本研究では,木更津市内に通学する大学生を対象として,アクアラインの認知の特徴を明らかにする.そして,訪問経験や地理情報の利用状況といった個人の特徴との関係から,その認知の特徴について考察する.
II 研究方法
対象者は木更津市の清和大学に通学する学生である.このうち,人文地理学Iの2008年7月3日の受講者を対象としている.この受講者に対して,質問紙による調査を30分程度かけて実施し,63人から有効回答を得た.

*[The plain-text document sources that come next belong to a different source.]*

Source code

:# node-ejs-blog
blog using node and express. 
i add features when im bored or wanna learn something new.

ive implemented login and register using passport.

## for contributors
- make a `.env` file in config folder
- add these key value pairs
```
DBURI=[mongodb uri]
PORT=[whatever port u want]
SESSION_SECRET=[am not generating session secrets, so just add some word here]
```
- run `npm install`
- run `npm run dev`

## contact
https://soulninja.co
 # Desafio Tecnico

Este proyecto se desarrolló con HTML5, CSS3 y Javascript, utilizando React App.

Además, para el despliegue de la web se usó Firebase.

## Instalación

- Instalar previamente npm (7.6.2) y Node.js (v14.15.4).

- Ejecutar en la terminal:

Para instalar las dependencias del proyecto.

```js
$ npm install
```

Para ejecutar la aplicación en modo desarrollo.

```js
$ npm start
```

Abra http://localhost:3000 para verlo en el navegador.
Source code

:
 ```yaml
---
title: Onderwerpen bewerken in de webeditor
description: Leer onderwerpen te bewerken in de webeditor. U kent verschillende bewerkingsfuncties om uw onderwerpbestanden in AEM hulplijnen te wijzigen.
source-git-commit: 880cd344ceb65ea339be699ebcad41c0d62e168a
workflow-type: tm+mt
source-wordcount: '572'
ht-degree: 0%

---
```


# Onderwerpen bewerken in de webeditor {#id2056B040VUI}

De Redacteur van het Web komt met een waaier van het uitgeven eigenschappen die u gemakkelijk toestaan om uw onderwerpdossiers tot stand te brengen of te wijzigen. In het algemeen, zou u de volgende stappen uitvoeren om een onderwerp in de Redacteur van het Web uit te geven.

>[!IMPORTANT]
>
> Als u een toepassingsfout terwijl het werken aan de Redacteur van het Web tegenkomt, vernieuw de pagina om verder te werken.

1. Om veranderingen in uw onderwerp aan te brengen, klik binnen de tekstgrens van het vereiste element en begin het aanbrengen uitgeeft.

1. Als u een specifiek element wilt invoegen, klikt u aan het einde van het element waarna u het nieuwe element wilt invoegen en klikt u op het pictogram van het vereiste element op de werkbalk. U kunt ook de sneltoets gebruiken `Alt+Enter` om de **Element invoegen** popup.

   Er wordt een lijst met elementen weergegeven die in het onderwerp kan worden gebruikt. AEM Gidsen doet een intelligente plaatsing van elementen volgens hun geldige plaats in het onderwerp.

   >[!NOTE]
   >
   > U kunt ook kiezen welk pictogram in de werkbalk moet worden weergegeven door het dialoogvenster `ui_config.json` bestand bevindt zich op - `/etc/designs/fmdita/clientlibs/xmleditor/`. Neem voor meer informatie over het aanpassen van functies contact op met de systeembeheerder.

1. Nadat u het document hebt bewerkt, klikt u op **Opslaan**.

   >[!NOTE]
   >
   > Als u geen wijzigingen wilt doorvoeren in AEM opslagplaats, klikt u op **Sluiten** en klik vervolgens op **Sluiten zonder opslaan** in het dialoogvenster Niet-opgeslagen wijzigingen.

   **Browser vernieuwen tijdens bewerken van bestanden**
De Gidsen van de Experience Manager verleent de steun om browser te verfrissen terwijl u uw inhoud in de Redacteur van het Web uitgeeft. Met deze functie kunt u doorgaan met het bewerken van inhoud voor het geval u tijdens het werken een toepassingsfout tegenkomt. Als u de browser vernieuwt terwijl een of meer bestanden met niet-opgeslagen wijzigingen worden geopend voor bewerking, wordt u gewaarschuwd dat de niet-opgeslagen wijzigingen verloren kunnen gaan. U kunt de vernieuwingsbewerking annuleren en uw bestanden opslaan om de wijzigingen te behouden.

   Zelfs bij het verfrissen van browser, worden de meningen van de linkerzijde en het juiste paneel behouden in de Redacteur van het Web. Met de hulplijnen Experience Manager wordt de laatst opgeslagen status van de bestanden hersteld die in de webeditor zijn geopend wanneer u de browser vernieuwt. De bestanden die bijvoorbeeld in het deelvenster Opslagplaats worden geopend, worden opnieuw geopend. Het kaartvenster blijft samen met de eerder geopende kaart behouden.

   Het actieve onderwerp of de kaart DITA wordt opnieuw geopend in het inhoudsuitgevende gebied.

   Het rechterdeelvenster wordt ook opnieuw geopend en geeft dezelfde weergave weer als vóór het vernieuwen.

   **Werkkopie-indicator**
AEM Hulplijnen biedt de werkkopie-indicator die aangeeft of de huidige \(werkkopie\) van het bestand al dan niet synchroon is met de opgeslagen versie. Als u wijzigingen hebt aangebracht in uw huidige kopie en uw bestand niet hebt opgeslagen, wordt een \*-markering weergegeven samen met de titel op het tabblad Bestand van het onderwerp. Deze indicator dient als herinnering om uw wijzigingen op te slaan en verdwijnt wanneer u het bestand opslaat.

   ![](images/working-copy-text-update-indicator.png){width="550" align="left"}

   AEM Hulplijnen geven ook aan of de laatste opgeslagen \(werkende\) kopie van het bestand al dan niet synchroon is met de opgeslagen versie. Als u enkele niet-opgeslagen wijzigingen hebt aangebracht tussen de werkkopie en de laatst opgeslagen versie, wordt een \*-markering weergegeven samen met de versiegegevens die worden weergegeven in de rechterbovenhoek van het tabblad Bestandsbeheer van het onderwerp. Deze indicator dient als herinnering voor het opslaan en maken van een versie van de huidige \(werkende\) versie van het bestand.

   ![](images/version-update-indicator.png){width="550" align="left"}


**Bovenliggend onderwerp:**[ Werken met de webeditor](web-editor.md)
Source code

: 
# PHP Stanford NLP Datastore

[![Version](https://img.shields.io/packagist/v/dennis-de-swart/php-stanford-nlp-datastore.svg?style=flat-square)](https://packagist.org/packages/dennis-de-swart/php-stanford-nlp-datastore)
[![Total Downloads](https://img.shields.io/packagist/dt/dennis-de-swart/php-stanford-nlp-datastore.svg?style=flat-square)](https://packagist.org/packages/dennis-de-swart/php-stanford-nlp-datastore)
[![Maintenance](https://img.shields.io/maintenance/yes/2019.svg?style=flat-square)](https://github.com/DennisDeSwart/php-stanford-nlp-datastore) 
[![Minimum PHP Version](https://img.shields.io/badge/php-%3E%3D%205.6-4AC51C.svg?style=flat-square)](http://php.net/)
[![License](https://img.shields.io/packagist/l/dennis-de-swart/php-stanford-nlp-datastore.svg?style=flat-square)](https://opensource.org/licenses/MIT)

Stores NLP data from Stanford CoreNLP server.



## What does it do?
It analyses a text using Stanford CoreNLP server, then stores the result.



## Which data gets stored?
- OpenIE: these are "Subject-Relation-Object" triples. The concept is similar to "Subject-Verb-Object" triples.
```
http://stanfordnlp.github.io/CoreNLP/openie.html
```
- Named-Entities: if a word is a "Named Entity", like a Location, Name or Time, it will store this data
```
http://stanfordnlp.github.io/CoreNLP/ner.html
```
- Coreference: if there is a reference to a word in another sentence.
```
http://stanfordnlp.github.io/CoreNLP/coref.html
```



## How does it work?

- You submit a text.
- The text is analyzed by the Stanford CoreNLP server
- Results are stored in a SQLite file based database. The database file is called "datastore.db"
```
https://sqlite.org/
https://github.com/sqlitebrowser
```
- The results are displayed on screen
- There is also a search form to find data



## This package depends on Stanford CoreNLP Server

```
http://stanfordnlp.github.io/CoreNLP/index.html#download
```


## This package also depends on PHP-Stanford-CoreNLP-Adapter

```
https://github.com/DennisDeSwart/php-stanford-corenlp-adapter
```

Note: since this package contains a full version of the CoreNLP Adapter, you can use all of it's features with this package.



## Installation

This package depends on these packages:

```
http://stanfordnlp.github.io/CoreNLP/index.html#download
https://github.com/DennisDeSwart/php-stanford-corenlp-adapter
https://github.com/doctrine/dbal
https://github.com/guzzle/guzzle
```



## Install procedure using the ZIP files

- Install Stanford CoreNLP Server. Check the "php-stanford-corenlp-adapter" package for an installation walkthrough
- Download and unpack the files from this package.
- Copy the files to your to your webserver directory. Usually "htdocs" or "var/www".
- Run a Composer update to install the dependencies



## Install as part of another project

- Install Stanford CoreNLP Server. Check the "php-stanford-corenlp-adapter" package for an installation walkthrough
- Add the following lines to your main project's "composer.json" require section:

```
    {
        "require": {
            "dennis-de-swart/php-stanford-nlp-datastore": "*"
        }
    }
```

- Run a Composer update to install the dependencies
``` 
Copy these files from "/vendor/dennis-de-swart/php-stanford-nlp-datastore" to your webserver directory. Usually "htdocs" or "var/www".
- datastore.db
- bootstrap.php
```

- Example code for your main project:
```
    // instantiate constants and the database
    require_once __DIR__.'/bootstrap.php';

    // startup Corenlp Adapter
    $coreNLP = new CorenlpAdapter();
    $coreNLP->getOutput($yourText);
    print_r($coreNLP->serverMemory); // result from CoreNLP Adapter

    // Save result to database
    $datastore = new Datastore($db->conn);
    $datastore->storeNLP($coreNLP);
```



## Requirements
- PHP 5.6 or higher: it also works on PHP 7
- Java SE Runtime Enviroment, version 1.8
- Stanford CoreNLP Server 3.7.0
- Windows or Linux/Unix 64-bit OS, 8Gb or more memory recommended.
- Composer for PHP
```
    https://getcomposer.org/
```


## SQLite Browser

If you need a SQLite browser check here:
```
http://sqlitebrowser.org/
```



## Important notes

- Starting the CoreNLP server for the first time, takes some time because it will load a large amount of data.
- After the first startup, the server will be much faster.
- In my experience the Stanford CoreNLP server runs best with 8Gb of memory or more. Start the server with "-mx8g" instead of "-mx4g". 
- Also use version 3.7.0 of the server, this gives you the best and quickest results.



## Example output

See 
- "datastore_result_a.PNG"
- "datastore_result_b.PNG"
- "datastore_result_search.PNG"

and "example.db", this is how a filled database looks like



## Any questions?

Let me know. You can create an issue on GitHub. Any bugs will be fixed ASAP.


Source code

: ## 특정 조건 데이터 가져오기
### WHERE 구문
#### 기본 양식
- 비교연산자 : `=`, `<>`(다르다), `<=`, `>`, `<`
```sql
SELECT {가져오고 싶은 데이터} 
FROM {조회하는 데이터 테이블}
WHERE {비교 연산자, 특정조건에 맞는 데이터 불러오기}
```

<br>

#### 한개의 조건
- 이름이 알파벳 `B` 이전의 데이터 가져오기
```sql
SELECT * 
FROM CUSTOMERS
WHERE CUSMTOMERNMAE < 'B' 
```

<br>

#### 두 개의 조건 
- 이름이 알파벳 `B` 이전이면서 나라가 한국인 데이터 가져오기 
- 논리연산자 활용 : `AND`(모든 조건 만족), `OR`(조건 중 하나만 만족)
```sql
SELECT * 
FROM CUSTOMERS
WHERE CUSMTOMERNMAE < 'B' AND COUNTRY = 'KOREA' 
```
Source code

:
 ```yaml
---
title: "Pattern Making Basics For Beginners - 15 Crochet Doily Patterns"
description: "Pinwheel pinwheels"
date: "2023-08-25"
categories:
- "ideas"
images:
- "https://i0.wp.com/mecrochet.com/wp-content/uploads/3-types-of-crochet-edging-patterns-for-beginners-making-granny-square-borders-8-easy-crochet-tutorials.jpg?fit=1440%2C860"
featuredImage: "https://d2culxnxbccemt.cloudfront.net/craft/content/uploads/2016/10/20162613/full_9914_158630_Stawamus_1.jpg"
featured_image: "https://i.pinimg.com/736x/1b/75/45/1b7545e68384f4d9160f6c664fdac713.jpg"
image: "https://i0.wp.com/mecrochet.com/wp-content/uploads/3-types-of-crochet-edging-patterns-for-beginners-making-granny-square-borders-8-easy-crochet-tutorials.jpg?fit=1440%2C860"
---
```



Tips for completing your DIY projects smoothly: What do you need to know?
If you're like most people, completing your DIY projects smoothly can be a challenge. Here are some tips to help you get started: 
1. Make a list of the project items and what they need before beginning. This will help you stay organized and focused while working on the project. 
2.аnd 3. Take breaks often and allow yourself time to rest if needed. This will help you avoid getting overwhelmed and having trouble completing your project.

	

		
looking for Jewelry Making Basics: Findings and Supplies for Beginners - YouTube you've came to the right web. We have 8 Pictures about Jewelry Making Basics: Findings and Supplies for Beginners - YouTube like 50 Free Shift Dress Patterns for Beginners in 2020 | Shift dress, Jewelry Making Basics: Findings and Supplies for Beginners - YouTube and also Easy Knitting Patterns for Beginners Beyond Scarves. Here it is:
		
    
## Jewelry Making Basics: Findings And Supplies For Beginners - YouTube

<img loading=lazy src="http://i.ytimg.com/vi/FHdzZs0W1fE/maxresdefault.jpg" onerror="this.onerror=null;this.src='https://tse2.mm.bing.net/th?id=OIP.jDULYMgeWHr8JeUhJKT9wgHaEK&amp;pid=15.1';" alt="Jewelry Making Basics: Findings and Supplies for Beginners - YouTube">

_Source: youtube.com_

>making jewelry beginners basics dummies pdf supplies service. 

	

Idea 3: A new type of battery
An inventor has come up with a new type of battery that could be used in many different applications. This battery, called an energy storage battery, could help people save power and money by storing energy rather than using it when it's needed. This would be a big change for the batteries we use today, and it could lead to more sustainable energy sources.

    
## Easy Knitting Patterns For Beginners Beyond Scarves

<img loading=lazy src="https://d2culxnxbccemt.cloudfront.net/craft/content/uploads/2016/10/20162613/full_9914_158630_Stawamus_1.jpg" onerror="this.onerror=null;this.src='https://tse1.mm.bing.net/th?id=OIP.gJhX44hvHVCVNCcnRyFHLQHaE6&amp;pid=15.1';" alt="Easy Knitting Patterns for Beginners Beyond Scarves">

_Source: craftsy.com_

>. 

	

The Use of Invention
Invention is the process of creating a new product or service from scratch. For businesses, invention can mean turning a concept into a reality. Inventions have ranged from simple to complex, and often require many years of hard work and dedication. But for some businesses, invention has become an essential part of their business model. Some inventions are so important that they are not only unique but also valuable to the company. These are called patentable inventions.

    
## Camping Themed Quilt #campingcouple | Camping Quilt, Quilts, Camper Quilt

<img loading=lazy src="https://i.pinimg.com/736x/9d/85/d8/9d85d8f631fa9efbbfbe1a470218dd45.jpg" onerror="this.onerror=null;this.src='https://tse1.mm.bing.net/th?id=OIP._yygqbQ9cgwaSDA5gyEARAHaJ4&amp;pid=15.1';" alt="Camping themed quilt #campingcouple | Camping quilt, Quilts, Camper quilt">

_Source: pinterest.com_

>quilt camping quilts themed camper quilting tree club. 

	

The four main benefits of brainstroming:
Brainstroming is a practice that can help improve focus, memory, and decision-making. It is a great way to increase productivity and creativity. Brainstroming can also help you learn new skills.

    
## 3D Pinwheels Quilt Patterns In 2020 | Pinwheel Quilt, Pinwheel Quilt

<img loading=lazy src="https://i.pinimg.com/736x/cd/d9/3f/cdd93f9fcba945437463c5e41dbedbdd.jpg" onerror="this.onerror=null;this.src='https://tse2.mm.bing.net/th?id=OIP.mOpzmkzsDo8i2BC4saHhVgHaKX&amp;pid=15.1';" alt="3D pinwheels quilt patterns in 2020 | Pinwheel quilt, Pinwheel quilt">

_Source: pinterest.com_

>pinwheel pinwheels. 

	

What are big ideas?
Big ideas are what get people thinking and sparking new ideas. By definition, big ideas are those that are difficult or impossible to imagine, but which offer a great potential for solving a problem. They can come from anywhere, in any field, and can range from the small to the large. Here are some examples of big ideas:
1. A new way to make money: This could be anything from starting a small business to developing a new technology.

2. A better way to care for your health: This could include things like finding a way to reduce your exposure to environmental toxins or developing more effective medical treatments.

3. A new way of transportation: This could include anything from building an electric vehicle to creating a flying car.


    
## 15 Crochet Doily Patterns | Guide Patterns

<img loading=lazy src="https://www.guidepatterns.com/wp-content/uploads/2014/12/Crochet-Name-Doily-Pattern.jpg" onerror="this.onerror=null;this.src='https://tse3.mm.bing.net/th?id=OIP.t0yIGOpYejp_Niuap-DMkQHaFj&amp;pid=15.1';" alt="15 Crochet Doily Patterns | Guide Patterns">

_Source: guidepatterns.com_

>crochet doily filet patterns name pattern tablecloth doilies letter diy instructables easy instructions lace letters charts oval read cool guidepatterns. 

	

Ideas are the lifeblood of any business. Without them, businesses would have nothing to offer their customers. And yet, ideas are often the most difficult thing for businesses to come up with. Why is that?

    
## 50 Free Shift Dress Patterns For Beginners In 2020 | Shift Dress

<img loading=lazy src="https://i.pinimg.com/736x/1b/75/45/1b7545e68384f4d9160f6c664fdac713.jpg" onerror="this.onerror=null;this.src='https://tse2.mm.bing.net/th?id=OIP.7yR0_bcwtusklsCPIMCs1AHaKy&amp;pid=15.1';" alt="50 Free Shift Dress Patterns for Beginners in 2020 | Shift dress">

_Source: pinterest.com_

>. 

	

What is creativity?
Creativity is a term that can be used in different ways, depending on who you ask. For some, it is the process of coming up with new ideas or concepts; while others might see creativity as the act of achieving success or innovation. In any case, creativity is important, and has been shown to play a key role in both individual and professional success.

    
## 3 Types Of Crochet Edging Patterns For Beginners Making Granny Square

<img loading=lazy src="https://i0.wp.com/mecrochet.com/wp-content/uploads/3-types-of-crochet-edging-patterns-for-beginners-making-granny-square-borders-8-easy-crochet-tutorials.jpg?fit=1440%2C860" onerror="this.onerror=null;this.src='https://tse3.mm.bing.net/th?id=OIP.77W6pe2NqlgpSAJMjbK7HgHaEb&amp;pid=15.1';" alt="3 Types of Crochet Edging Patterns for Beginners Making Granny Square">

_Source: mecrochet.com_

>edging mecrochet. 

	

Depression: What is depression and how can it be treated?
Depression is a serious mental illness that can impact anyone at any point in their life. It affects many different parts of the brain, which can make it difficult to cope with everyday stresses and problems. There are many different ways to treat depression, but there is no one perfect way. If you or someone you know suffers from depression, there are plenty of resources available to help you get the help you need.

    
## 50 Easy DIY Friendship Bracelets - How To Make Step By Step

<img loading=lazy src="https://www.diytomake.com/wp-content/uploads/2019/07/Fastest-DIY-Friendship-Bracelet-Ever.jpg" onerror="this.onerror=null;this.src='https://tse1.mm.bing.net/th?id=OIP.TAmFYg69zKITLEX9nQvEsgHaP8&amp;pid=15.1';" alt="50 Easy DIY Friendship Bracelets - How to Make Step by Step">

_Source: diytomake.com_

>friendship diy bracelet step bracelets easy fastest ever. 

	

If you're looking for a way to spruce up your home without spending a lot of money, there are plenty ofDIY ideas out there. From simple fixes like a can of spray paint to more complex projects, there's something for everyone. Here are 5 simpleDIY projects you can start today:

アクアラインの認知については,どことどことを結んでいるかという区間と,実際にどこを通っているかという,位置に関して質問をした.位置の認知では,東京湾を中心に配した白地図(縦17.8×横15.2cm,縮尺1/31.8万)に直接書き込んでもらった.
さらに,アクアラインの利用実態や,案内図や道路地図といった地理情報の日常的な使用の有無などについても尋ねた.
III アクアラインの認知
1) 対象者の特徴
対象者は全て千葉県内に居住しており,51人は木更津市内とそれに隣接する市から通学している.このうち,入学時に千葉県へ転入した者は25人おり,いずれも木更津市内に居住している.
このため,対象者の生活圏は県内に限られており,定期的にアクアラインを利用している者は4人のみである.それ以外の者は調査時までに,往復に換算して平均4.5回利用している.また,東京都区内への訪問経験がある者は32人,横浜市への訪問経験がある者は22人,両地域へ1度も訪問したことがない者も22人と少なくない.
対象者は平均3.0種類の地理情報媒体に日常的に接しており,30人が「駅や街頭の道案内図」,28人が「雑誌や広告などの地図」,20人が「地図帳」をよく利用している.それらと並んで,ウェブ上の地図の利用も盛んで,32人は「携帯電話」上,22人は「パソコン」上で利用している.
2) アクアラインの認知
アクアラインの区間について,「川崎市」と「木更津市」と両岸正しく認知する者は22人と,全体の3分の1にとどまる.それでも,「木更津市」を正しく認知していた者は,その22人を含めて48人と4分の3を超える.
一方で,「川崎市」を正しく認知している者は24人と,「木更津市」を正しく認知している者の半数に減少する.その誤認者のうち,17人は「横浜市」と,14人は東京都内とを結んでいると認知している.
このような区間認知の特徴は,その位置認知にも深く関係している.認知されたアクアラインの木更津側と川崎側の接地点(以降,区間端と略称)の分布傾向を示す楕円からは,アクアラインがより南側に認知されていることが分かる.
認知された区間端と実際の位置とのずれは,木更津側で長い者ほど,川崎側でも長いが,特に川崎側の楕円の重心は,実際の位置から11.6km離れており,木更津側の9.0kmに比べて2kmも長い.さらに,川崎側の楕円の面積は,木更津側より82km2も広く,個人差がより大きく表れている.
なかでも,区間認知で川崎側を「横浜市」と誤認した者は,川崎側をより南側に認知しており,東京都内と誤認した者の楕円は南北に長く伸びており,より曖昧に認知している.
3) 認知の要因
日常的に「雑誌・広告などの地図」を利用している者は正しく区間を認知している.ただし,川崎側を「横浜市」と誤認する者には,正しく認知する者よりも横浜市へ訪問経験がある者が多い.
さらに,横浜市へ訪問経験がある者の半数に当る11人が君津市以南と横浜市中区以南とをアクアラインが結ぶと認知している.そのことが,全体的にアクアラインがより南側に認知されていると関係しているとともに,直接的経験が区間や位置の認知に大きく影響を与えている.
また,川崎側の区間端の位置は,「地図帳」を日常的に利用する者のほうが,より実際の位置に近い.このことは,デフォルメ表現を採らない地図との接触が,非日常生活圏の正確な位置の理解に貢献していることを示唆している.